The United Workers Union says many thousands of visa workers are likely to be stranded in Australia with invalid visas, or forced to depart the country early, leaving huge holes in essential workforces such as the farm sector.
Supplies of fresh produce were particularly dependent on temporary migrant workers whose needs had to be better recognised as the coronavirus health crisis escalated.
The union represents a diverse cross section of private and public sector employees from poultry, dairy and horticultural workers, to food processing sector staff, ambulance paramedics and teachers' aides.
It wants urgent action to protect and resolve the visa status of migrant workers on Australian farms during the coronavirus epidemic.
With Australia facing a shortage of farm labour because new temporary workers cannot arrive in the country, the union has also called for student visa holders working in horticulture be allowed to do more than 20 hours a week, and for workers to be let stay in Australia beyond the expiry of their current visas.
As casual workers and non-citizens, they don't have the visa security, wage support and access to health care they need to be protected in this national health crisis.
Temporary migrant workers were being left in limbo due to the uncertainty of ever changing travel restrictions and border closures, said union representative, Jannette Armstrong.
These workers had no guaranteed access to safe and affordable health care amid the global pandemic.
They also faced the same key issue many in the workforce were worried about - the cost of self isolating.
- Workers laid off in other sectors could help ag
- Pressure mounts on govt over backpacker tax
- Remote childcare workers should be allowed second visa year
Ms Armstrong said without urgent support and clarity, Australia may leave tens of thousands of visa workers stranded with invalid visas, or going home.
"The labour of temporary and undocumented workers has supported the fresh produce industry in Australia for years," she said.
"As casual workers and non-citizens, temporary migrant workers do not have the visa security, wage support and access to healthcare they need to be protected in this national health crisis.
"Swift government action is required to ensure workers who are in the country now can have their visa status resolved.
"They need support and guaranteed protections so they can get on with the job of picking and packing fruit and vegetables in growing regions throughout Australia."
Paid special leave
To ensure worker safety and supply chain integrity the United Workers Union has called for guaranteed paid special leave for all workers - permanent, casual, labour hire and contract - who are forced to self-isolate as a result of the COVID-19 pandemic.
Similar guarantees have also been sought where there is a genuine business downturn or shutdown as a result of the pandemic.
The union also wants an information "firewall" established between health services and the Department of Home Affairs, so workers felt safe if seeking treatment they needed irrespective of visa status.
Ms Armstrong said the government should review requirements of the Seasonal Worker Programme (SWP), Working Holiday Maker Programme (WHMP) so workers were no longer subjected to restrictions on working for a single employer, and to ensure they did not face out-of-pocket expenses related to COVID-19 testing and treatment.

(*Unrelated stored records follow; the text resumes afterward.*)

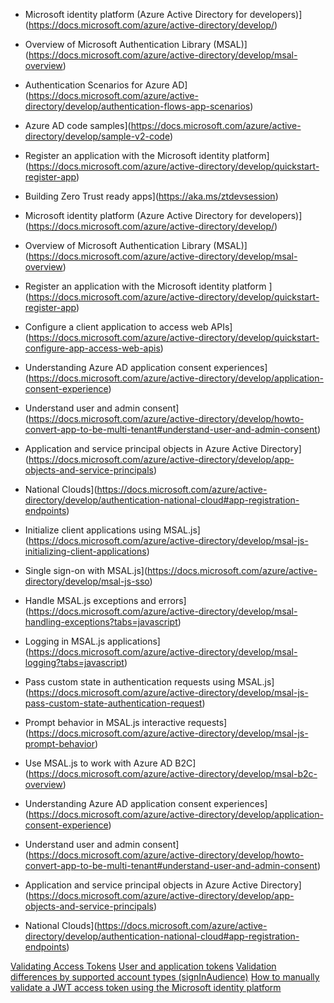 
* Microsoft identity platform (Azure Active Directory for developers)](<https://docs.microsoft.com/azure/active-directory/develop/>)
* Overview of Microsoft Authentication Library (MSAL)](<https://docs.microsoft.com/azure/active-directory/develop/msal-overview>)
* Authentication Scenarios for Azure AD](<https://docs.microsoft.com/azure/active-directory/develop/authentication-flows-app-scenarios>)
* Azure AD code samples](<https://docs.microsoft.com/azure/active-directory/develop/sample-v2-code>)
* Register an application with the Microsoft identity platform](<https://docs.microsoft.com/azure/active-directory/develop/quickstart-register-app>)
* Building Zero Trust ready apps](<https://aka.ms/ztdevsession>)

* Microsoft identity platform (Azure Active Directory for developers)](<https://docs.microsoft.com/azure/active-directory/develop/>)
* Overview of Microsoft Authentication Library (MSAL)](<https://docs.microsoft.com/azure/active-directory/develop/msal-overview>)
* Register an application with the Microsoft identity platform ](<https://docs.microsoft.com/azure/active-directory/develop/quickstart-register-app>)
* Configure a client application to access web APIs](<https://docs.microsoft.com/azure/active-directory/develop/quickstart-configure-app-access-web-apis>)
* Understanding Azure AD application consent experiences](<https://docs.microsoft.com/azure/active-directory/develop/application-consent-experience>)
* Understand user and admin consent](<https://docs.microsoft.com/azure/active-directory/develop/howto-convert-app-to-be-multi-tenant#understand-user-and-admin-consent>)
* Application and service principal objects in Azure Active Directory](<https://docs.microsoft.com/azure/active-directory/develop/app-objects-and-service-principals>)
* National Clouds](<https://docs.microsoft.com/azure/active-directory/develop/authentication-national-cloud#app-registration-endpoints>)
* Initialize client applications using MSAL.js](<https://docs.microsoft.com/azure/active-directory/develop/msal-js-initializing-client-applications>)
* Single sign-on with MSAL.js](<https://docs.microsoft.com/azure/active-directory/develop/msal-js-sso>)
* Handle MSAL.js exceptions and errors](<https://docs.microsoft.com/azure/active-directory/develop/msal-handling-exceptions?tabs=javascript>)
* Logging in MSAL.js applications](<https://docs.microsoft.com/azure/active-directory/develop/msal-logging?tabs=javascript>)
* Pass custom state in authentication requests using MSAL.js](<https://docs.microsoft.com/azure/active-directory/develop/msal-js-pass-custom-state-authentication-request>)
* Prompt behavior in MSAL.js interactive requests](<https://docs.microsoft.com/azure/active-directory/develop/msal-js-prompt-behavior>)
* Use MSAL.js to work with Azure AD B2C](<https://docs.microsoft.com/azure/active-directory/develop/msal-b2c-overview>)
* Understanding Azure AD application consent experiences](<https://docs.microsoft.com/azure/active-directory/develop/application-consent-experience>)
* Understand user and admin consent](<https://docs.microsoft.com/azure/active-directory/develop/howto-convert-app-to-be-multi-tenant#understand-user-and-admin-consent>)
* Application and service principal objects in Azure Active Directory](<https://docs.microsoft.com/azure/active-directory/develop/app-objects-and-service-principals>)
* National Clouds](<https://docs.microsoft.com/azure/active-directory/develop/authentication-national-cloud#app-registration-endpoints>)

[Validating Access Tokens](https://docs.microsoft.com/azure/active-directory/develop/access-tokens#validating-tokens)
[User and application tokens](https://docs.microsoft.com/azure/active-directory/develop/access-tokens#user-and-application-tokens)
[Validation differences by supported account types \(signInAudience\)](https://docs.microsoft.com/azure/active-directory/develop/supported-accounts-validation)
[How to manually validate a JWT access token using the Microsoft identity platform](https://github.com/Azure-Samples/active-directory-dotnet-webapi-manual-jwt-validation/blob/master/README.md)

Also on the union's wish list is a call for government funding for adequate community isolation stations for temporary migrant workers exposed to the virus.
These measures, if implemented successfully, will help ensure those on the front line in our farms and packing houses are able to do their job safely
It wanted an Emergency Migrant Worker Taskforce with worker representatives, built around the current Fair Work Ombudsman Horticulture Reference Group, to manage farm worker welfare and other labour issues in horticulture throughout the COVID19 crisis.
Ms Armstrong said visa enforcement and detention actions by the Department of Home Affairs targeting farm workers were actually a risk to regional communities.
Workers in hiding
These actions forced workers into hiding which, at this time, posed a serious danger to their health.
She said the status of thousands of undocumented migrant workers who had long been working on Australian farms needed to be resolved so they could continue their crucial work.
"These measures, if implemented successfully, will help ensure those on the front line in our farms and packing houses are able to do their job safely," she said.
"It will also create the necessary conditions for industry stakeholders and governments to work together to manage a stable, safe and protected workforce in this time of national crisis."
The current COVID-19 outbreak and restrictions around international travel had created a dangerous possibility that fruit and vegetables may be left to rot if adequate workforce numbers were not assured.
The health, safety and rights of migrant workers also needed to be adequately protected.